From Roland Lazenby's piece last season, the most fascinating part about the Golden State Warriors' incredible and surprising dominance remained that they were simply scratching the surface of a scheme that stood to become even more improved.
And once the season began, the ball flew around the court, left to right, up and down, from all angles and from every single player. Often that led to turnovers, but even more so, it led to moments of brilliance etched across streaks of scintillating shooting and passing. The Golden State Warriors offense was and is the prettiest show in the world.
And it's getting better.
On Monday night, the Warriors kept alive the world's greatest show, all while subsisting less on Stephen Curry's theatrics and relying on the concept of team movement, spacing, and the sum of all fears. The final score was 111-103 but it never really felt that close, nor did the Miami Heat defense ever really do much to stop the unrelenting waves of movement and cutting the Warriors unleashed on them.
The stats themselves weren't as gaudy as perhaps the way I'm writing this. The Warriors were out-assisted by the Miami Heat, who hit 30. However, on the season itself, the Warriors have 19 games with 30 or more assists. The second place team has seven - that would be everyone's favorite passing team, the San Antonio Spurs. Steve Kerr and the coaching staff weren't just biased when they said a second layer and level would be hit when familiarity started to breed comfort. The two are starting to merge and create an almost second nature offensive scheme.
When I asked Steph about how they are incorporating the backcuts has helped their offense, "When teams start to overplay, you need to have that as an option to keep them honest. You don't want to force shots, you want to be secure with those looks and not force the ball. Having those outlets is huge."
Curry admitted at a home game after the long road trip that GSW was perhaps relying on him a little too much and that there were players open because other teams focused on his gravity with reckless abandon. Since then, Curry has lessened his aggressiveness especially coming off screens and his quick trigger in transition. Of course, the leg injuries slowed him down a bit but most of it seemed explained away by the Warriors necessity to move the ball amongst themselves and incorporating not just other players but the notion that the more movement off the spacing created by their shooters, that the entire team full of high-IQ players would make it work.
And there lies the uniqueness with which the Warriors can attack other teams. The Heat outplayed them at times but Gerald Green, Justise Winslow's rookie-ness, Dwyane Wade's need to post up, all added up to sloppy mistakes at inopportune moments, especially on their defense. The Warriors are built to attack that with all facets of their team, and it has never been more obvious than when Andrew Bogut sets up at the mid-post, waits for Curry to set a screen for Klay Thompson at the FT line, and runs a dive route to the cup like a wide receiver for a wide open layup.
When I asked Luke Walton how they are incorporating backcuts into their offense and the difference from last season, "We ran it last year. We tried to run more of it. It's repitition, it's how you get better at this game. You just keep doing it over and over. We do it in practice, we try to do it in games. We were I think 3 for 3 or 4 for 4 on plays we called out of timeouts, with back picks in them in the first half tonight."

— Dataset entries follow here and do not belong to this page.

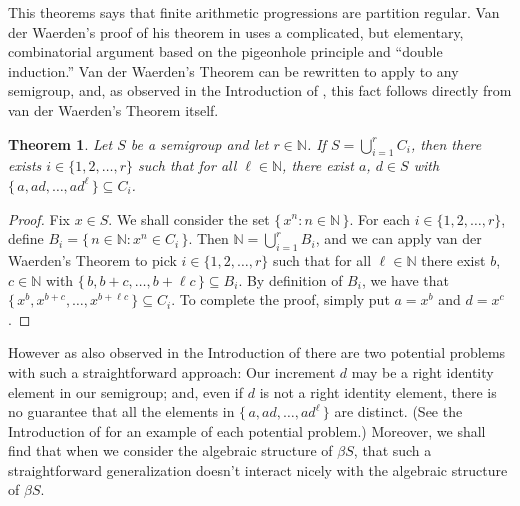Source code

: \documentclass[12pt]{article}
\theoremstyle{plain}
\newtheorem{thm}{Theorem}[section]
\theoremstyle{definition}
\newcommand{\bbN}{\mathbb{N}}
\begin{document}
This theorems says that finite arithmetic progressions are
partition regular. 
Van der Waerden's proof of his theorem in
\cite{Van-der-Waerden:1927fk} uses a complicated, but elementary,
combinatorial argument based on the pigeonhole principle and ``double
induction.''%
Van der Waerden's Theorem can be rewritten to apply to any semigroup,
and, as observed in the Introduction of \cite{Bergelson:1992fk}, this
fact follows directly from van der Waerden's Theorem itself.

\begin{thm}
  Let $S$ be a semigroup and let $r \in \bbN$.
  If $S = \bigcup_{i=1}^r C_i$, then there exists $i \in \{1, 2,
  \ldots, r\}$ such that for all $\ell \in \bbN$, there exist $a$, $d
  \in S$ with $\{\, a , ad, \ldots, ad^\ell \,\} \subseteq C_i$. 
\end{thm}
\begin{proof}
  Fix $x \in S$.
  We shall consider the set $\{\, x^n : n \in \bbN \,\}$.
  For each $i \in \{1, 2, \ldots, r\}$, define $B_i = \{\, n \in \bbN
  : x^n \in C_i \,\}$.
  Then $\bbN = \bigcup_{i=1}^r B_i$, and we can apply van der
  Waerden's Theorem to pick $i \in \{1, 2, \ldots, r\}$ such that for
  all $\ell \in \bbN$ there exist $b$, $c \in \bbN$ with $\{\, b, b+c,
  \ldots, b+\ell c \,\} \subseteq B_i$. 
  By definition of $B_i$, we have that $\{\, x^b, x^{b+c}, \ldots,
  x^{b+ \ell c} \,\} \subseteq C_i$. 
  To complete the proof, simply put $a = x^b$ and $d = x^c$. 
\end{proof}

However as also observed in the Introduction of
\cite{Bergelson:1992fk} there are two potential problems with such a
straightforward approach:
Our increment $d$ may be a right identity element in our semigroup;
and, even if $d$ is not a right identity element, there is no
guarantee that all the elements in $\{\, a, ad, \ldots, ad^{\ell}
\,\}$ are distinct. 
(See the Introduction of \cite{Bergelson:1992fk} for an example of
each potential problem.)
Moreover, we shall find that when we consider the algebraic structure
of $\beta S$, that such a straightforward generalization doesn't
interact nicely with the algebraic structure of $\beta S$. 
\end{document}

And we finally end with Draymond Green's ultimate transition from the third quarterback in the offense last season (behind Steph and Bogut) to full-fledged whirling machine ball of genius, especially in transition. Green flew down in transition, perched in a crouch, went straight to the tin at Chris Bosh, before leaping up, pivoting in midair, seemingly with eyes behind his head, and nailing Curry with a dime for a transition 3. Backcuts this, backcuts that, at the end of the day, this is the most intelligent team on the floor in the NBA. And it shows night in and night out.
"We just consistently try to remind our guys because of how good they are and how dangerous they are shooting, their guys don't ever want to leave them," said Walton. "If they can get that constant movement with the playmakers we have and the shooting we have, we are tough to stop."